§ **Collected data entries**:
▬▬▬
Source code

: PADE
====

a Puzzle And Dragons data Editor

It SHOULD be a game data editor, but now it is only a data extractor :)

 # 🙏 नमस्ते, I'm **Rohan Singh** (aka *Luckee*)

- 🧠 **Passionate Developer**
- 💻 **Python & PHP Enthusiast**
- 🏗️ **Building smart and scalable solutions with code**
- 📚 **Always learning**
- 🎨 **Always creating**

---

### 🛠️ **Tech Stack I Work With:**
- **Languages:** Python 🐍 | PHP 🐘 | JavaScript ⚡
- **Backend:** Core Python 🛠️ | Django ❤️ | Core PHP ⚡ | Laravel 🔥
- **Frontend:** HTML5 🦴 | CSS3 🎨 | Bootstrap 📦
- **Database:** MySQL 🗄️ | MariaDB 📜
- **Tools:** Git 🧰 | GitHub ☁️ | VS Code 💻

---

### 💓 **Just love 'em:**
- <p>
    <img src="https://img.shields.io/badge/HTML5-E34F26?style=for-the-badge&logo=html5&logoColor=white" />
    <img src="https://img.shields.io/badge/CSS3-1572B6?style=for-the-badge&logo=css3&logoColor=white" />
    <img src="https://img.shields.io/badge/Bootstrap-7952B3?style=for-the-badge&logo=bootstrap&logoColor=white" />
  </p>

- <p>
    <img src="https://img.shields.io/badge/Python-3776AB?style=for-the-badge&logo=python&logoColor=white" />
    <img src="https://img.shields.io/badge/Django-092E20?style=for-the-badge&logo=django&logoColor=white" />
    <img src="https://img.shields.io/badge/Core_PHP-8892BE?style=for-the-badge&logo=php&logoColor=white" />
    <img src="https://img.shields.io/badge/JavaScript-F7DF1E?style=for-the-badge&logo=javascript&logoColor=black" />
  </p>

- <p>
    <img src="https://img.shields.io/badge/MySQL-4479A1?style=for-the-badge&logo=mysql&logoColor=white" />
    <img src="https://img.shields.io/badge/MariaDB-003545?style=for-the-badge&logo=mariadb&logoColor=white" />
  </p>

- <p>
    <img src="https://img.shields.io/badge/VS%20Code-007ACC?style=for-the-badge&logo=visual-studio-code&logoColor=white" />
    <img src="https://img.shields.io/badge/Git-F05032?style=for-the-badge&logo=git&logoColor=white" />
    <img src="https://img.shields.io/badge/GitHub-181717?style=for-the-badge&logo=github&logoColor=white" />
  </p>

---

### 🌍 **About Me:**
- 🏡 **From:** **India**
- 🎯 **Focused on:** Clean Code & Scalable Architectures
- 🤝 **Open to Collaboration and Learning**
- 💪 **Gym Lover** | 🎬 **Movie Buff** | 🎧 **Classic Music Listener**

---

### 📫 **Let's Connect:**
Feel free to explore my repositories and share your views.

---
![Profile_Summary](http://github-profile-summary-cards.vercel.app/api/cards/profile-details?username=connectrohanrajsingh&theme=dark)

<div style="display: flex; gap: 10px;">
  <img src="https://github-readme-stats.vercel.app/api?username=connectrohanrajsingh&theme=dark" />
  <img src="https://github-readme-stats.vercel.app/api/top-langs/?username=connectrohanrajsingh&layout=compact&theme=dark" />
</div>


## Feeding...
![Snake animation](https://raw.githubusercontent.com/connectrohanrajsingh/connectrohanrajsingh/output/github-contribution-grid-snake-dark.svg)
▬▬▬
I would like you to return every entry exactly, with nothing changed.

§ **ANSWER BOX**:
Source code

: PADE
====

a Puzzle And Dragons data Editor

It SHOULD be a game data editor, but now it is only a data extractor :)

 # 🙏 नमस्ते, I'm **Rohan Singh** (aka *Luckee*)

- 🧠 **Passionate Developer**
- 💻 **Python & PHP Enthusiast**
- 🏗️ **Building smart and scalable solutions with code**
- 📚 **Always learning**
- 🎨 **Always creating**

---

### 🛠️ **Tech Stack I Work With:**
- **Languages:** Python 🐍 | PHP 🐘 | JavaScript ⚡
- **Backend:** Core Python 🛠️ | Django ❤️ | Core PHP ⚡ | Laravel 🔥
- **Frontend:** HTML5 🦴 | CSS3 🎨 | Bootstrap 📦
- **Database:** MySQL 🗄️ | MariaDB 📜
- **Tools:** Git 🧰 | GitHub ☁️ | VS Code 💻

---

### 💓 **Just love 'em:**
- <p>
    <img src="https://img.shields.io/badge/HTML5-E34F26?style=for-the-badge&logo=html5&logoColor=white" />
    <img src="https://img.shields.io/badge/CSS3-1572B6?style=for-the-badge&logo=css3&logoColor=white" />
    <img src="https://img.shields.io/badge/Bootstrap-7952B3?style=for-the-badge&logo=bootstrap&logoColor=white" />
  </p>

- <p>
    <img src="https://img.shields.io/badge/Python-3776AB?style=for-the-badge&logo=python&logoColor=white" />
    <img src="https://img.shields.io/badge/Django-092E20?style=for-the-badge&logo=django&logoColor=white" />
    <img src="https://img.shields.io/badge/Core_PHP-8892BE?style=for-the-badge&logo=php&logoColor=white" />
    <img src="https://img.shields.io/badge/JavaScript-F7DF1E?style=for-the-badge&logo=javascript&logoColor=black" />
  </p>

- <p>
    <img src="https://img.shields.io/badge/MySQL-4479A1?style=for-the-badge&logo=mysql&logoColor=white" />
    <img src="https://img.shields.io/badge/MariaDB-003545?style=for-the-badge&logo=mariadb&logoColor=white" />
  </p>

- <p>
    <img src="https://img.shields.io/badge/VS%20Code-007ACC?style=for-the-badge&logo=visual-studio-code&logoColor=white" />
    <img src="https://img.shields.io/badge/Git-F05032?style=for-the-badge&logo=git&logoColor=white" />
    <img src="https://img.shields.io/badge/GitHub-181717?style=for-the-badge&logo=github&logoColor=white" />
  </p>

---

### 🌍 **About Me:**
- 🏡 **From:** **India**
- 🎯 **Focused on:** Clean Code & Scalable Architectures
- 🤝 **Open to Collaboration and Learning**
- 💪 **Gym Lover** | 🎬 **Movie Buff** | 🎧 **Classic Music Listener**

---

### 📫 **Let's Connect:**
Feel free to explore my repositories and share your views.

---
![Profile_Summary](http://github-profile-summary-cards.vercel.app/api/cards/profile-details?username=connectrohanrajsingh&theme=dark)

<div style="display: flex; gap: 10px;">
  <img src="https://github-readme-stats.vercel.app/api?username=connectrohanrajsingh&theme=dark" />
  <img src="https://github-readme-stats.vercel.app/api/top-langs/?username=connectrohanrajsingh&layout=compact&theme=dark" />
</div>


## Feeding...
![Snake animation](https://raw.githubusercontent.com/connectrohanrajsingh/connectrohanrajsingh/output/github-contribution-grid-snake-dark.svg)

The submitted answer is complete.